La femme publique prend le pouvoir sur l’homme politique en organisant l’opération la plus obscène et la plus inespérée :
Le putsh de la putain.
On brandit les bâtards comme des trophées et comme la preuve irréfutable d’un acharnement à vivre et à se perpétuer. Plus tard, les femmes ne reconnaîtront pas leur propre enfant pour se permettre la possibilité d’être des mères universelles qui n’éprouvent pas le besoin vulgaire d’entretenir une relation intime avec leur progéniture. Elles sont des terres fertiles, indifférentes, qui nourrisssent et laissent pousser, sous le regard de Dieu, ce que les mortels ont fécondé en elles. On ne s’étonnera pas ensuite de voir les hommes esseulés, hébétés, chercher en plein désarroi leur maman introuvable qu’ils croient voir dans chacune des femmes de leur histoire et croyant la voir, veulent l’assassiner.
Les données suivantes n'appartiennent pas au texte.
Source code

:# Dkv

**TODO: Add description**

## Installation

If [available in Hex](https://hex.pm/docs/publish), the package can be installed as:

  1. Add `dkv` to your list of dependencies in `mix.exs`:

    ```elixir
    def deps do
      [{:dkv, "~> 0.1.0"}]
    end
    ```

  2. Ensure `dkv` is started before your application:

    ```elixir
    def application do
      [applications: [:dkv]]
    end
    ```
Les morts sont interchangeables.
Le sentiment d’amour n’existe pas et si un jour, il a existé, il n’a laissé que des grimaces et des gestes malhabiles dont se servent les faibles et les lâches
pour commettre leurs petits crimes et camouffler leur mufflerie.
Howard Barker, commence à écrire au moment précis où le héros dans la tragédie classique, sort de la stupeur muette dans laquelle son destin l’avait figé et exprime la violence de sa passion, se soumet à elle et se condamne.
La langue que l’on entend est étrange. Les mots sont connus et ordinaires, le souffle est hystérique, la logique désordonnée. Les phrases n’arrivent pas à expiration, elles s’interrompent souvent et finissent par cracher plus loin, une poésie en vrac qui n’a pas eu le temps d’être conditionnée et se livre matière première, autant à l’âme qu’au toucher et offre, décolletée, ses aspérités à l’oeil et la lumière. Une poésie tailladée dont les tissus précisément ouverts laissent voir, à vif, l’émotion et la beauté, d’une douleur provoquée. Les pleurs du spectateur sont alors l’effet visible et esthéthique d’une empathie soudaine
avec le monde.qui met à découvert une « parcelle de vérité »7. Pour cet instant et par tous les moyens, puisque que c’est la seule véritable fin, l’artiste doit faire en sorte que le phénomène survienne et se répète. Jusqu’au point d’évidence, jusqu’à ce point où l’esprit n’a besoin d’aucune autre preuve pour être convaincu du sens qui vient de lui être donné.